Items from a data source
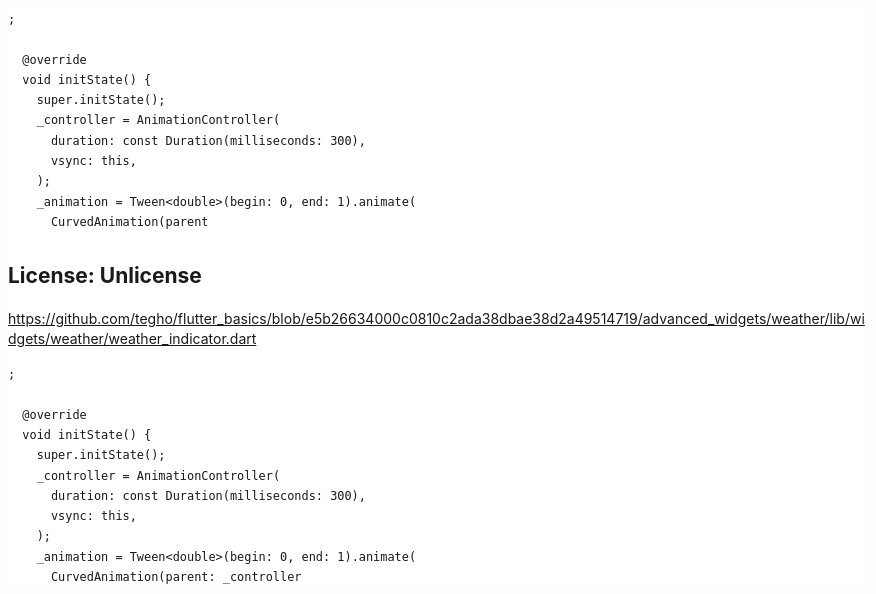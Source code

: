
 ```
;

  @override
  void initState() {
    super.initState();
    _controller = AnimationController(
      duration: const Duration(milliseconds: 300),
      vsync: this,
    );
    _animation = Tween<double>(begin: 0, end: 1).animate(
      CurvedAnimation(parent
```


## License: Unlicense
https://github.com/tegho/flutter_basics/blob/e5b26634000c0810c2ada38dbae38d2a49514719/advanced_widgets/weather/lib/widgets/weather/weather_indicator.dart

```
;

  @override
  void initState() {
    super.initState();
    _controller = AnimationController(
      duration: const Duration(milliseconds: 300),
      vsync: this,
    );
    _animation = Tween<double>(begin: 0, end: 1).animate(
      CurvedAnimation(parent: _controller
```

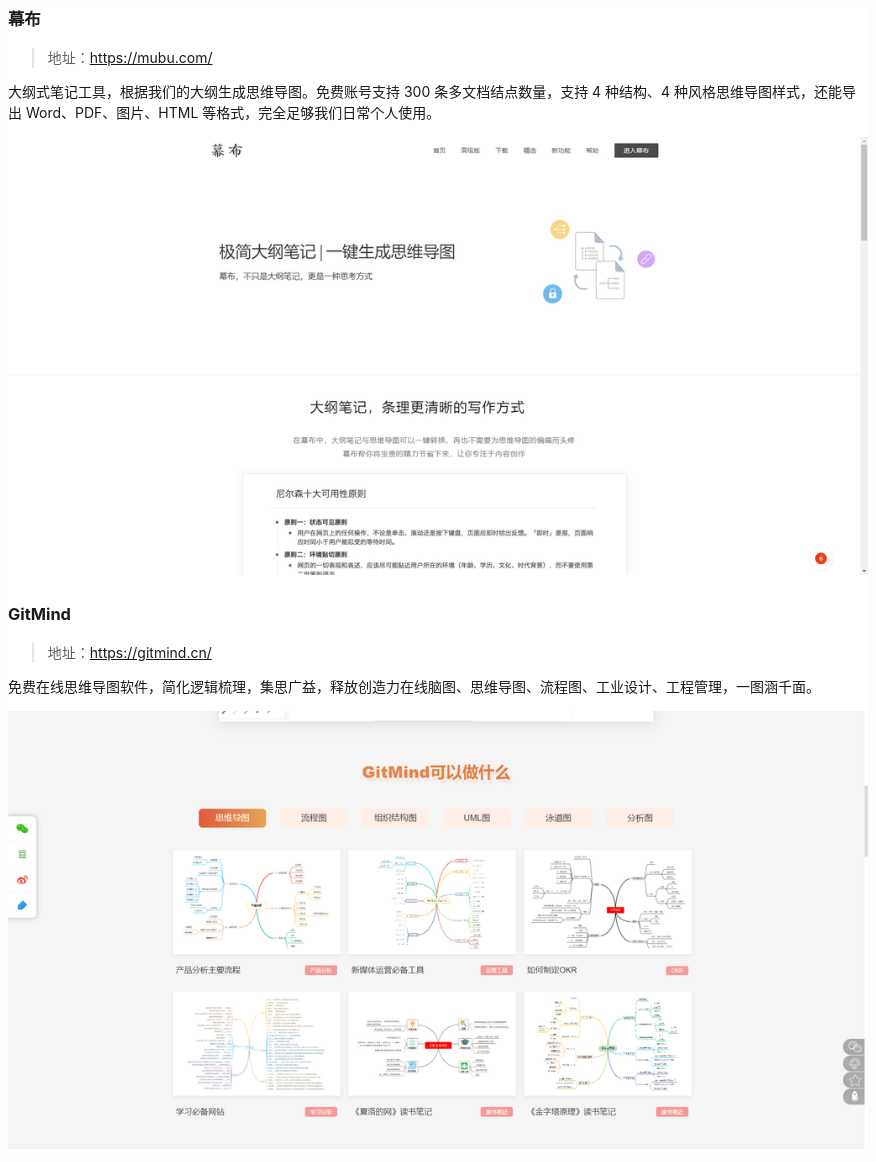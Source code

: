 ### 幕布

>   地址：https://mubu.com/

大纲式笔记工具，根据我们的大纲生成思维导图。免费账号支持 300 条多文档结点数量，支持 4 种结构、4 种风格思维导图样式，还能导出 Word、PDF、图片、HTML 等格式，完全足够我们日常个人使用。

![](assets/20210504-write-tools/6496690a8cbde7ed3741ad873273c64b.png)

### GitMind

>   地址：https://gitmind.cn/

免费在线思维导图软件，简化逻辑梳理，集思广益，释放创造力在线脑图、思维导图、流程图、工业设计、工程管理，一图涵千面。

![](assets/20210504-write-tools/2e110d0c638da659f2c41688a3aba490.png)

* * *

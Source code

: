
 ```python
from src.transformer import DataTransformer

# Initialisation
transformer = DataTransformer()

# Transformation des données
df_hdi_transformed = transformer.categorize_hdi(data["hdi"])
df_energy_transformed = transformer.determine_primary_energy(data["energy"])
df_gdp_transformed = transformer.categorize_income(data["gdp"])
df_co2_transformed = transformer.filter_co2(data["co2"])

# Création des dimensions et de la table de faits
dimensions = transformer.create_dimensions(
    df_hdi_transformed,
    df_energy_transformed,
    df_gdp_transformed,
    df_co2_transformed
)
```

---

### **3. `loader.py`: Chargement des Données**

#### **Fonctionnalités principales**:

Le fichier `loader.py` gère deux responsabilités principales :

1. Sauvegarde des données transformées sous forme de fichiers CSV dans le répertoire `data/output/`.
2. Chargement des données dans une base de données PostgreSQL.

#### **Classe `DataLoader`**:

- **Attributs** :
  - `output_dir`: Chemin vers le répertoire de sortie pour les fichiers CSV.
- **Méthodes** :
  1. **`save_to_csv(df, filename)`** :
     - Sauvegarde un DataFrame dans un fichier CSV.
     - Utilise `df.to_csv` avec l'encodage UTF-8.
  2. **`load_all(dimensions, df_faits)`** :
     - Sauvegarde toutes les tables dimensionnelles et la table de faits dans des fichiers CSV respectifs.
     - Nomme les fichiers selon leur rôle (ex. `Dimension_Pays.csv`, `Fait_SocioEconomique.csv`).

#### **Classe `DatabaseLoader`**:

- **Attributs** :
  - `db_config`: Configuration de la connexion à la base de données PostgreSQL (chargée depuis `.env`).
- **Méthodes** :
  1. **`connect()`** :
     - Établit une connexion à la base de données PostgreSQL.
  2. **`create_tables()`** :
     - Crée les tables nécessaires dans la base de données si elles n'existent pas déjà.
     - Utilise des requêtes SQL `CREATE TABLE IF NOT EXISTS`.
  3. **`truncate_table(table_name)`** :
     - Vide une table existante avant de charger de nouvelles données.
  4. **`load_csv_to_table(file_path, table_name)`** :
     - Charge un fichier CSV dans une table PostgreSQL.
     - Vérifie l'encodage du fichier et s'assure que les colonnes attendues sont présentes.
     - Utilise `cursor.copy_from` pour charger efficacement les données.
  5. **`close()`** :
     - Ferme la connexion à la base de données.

> _What you have to do_: All that is needed is the number of lines above in which the string "assets" appears.

> _Result for this exercise_: 2